━━━ Dataset records

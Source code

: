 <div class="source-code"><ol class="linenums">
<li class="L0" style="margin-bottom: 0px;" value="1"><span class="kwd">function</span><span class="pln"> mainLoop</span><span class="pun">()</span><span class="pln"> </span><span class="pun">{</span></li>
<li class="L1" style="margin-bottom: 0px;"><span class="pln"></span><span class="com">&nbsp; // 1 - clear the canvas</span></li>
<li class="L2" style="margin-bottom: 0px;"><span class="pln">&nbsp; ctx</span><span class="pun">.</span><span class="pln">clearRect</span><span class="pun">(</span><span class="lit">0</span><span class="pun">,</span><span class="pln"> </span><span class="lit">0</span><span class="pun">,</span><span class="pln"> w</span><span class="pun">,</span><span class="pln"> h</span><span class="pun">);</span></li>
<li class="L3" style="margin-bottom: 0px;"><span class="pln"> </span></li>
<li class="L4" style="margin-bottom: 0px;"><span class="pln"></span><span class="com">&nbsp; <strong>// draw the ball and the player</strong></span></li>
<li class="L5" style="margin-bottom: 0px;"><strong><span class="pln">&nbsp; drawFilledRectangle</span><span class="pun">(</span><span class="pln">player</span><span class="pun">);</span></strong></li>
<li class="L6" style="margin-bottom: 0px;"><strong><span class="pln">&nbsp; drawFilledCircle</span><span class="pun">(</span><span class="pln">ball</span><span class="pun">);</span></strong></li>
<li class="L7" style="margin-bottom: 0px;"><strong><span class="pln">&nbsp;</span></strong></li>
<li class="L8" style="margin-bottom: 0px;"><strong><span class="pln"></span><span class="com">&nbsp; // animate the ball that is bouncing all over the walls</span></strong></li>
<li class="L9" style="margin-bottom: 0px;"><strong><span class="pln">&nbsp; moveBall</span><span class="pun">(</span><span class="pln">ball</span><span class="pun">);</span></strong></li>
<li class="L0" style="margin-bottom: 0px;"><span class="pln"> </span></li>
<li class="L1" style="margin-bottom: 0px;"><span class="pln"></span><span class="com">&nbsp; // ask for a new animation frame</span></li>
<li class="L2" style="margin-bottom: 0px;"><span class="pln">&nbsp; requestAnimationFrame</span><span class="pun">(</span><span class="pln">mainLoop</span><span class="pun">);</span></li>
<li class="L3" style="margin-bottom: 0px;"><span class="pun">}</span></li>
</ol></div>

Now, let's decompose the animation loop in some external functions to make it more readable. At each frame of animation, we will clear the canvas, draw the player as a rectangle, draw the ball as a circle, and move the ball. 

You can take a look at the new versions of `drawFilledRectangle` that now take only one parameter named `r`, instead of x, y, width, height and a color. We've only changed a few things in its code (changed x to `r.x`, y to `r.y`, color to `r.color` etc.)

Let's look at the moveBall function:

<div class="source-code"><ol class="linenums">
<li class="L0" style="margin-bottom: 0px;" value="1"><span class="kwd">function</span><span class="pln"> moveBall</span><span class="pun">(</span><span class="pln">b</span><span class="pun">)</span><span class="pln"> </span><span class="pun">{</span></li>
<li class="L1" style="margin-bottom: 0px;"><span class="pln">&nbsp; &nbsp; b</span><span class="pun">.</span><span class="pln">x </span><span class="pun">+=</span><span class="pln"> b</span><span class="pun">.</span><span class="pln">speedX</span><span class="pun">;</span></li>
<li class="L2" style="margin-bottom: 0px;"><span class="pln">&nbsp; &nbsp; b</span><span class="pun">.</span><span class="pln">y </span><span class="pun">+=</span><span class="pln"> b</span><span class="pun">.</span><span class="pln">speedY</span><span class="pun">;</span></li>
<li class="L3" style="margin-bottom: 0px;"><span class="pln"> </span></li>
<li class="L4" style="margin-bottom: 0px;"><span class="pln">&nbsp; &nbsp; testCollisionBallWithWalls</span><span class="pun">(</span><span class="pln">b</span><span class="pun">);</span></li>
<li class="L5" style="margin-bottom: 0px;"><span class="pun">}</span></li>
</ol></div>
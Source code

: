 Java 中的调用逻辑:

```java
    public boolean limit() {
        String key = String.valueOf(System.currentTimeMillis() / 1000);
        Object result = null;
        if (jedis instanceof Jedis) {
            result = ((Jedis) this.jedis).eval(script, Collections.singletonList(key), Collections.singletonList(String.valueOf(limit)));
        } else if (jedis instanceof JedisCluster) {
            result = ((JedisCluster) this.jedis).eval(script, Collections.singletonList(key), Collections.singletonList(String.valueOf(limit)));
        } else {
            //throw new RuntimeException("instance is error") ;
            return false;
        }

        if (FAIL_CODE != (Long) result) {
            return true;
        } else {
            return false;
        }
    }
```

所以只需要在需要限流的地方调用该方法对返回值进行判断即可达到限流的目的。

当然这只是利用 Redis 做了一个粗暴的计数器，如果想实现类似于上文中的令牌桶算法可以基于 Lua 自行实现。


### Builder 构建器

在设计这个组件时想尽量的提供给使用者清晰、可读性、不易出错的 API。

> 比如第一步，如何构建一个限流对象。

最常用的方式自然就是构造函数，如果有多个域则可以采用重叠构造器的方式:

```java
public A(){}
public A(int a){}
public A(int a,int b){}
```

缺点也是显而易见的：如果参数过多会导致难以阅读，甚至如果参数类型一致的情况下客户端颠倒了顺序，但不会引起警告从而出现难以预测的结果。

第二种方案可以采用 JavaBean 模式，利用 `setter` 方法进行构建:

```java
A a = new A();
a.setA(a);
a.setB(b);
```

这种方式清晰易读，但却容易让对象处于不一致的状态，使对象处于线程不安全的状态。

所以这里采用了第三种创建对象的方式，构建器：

━━━━━━

== Exercise objective ==
Lines containing the word "drawFilledRectangle": copy every one of them from the records above.

== Answer section ==
<li class="L5" style="margin-bottom: 0px;"><strong><span class="pln">&nbsp; drawFilledRectangle</span><span class="pun">(</span><span class="pln">player</span><span class="pun">);</span></strong></li>
You can take a look at the new versions of `drawFilledRectangle` that now take only one parameter named `r`, instead of x, y, width, height and a color. We've only changed a few things in its code (changed x to `r.x`, y to `r.y`, color to `r.color` etc.)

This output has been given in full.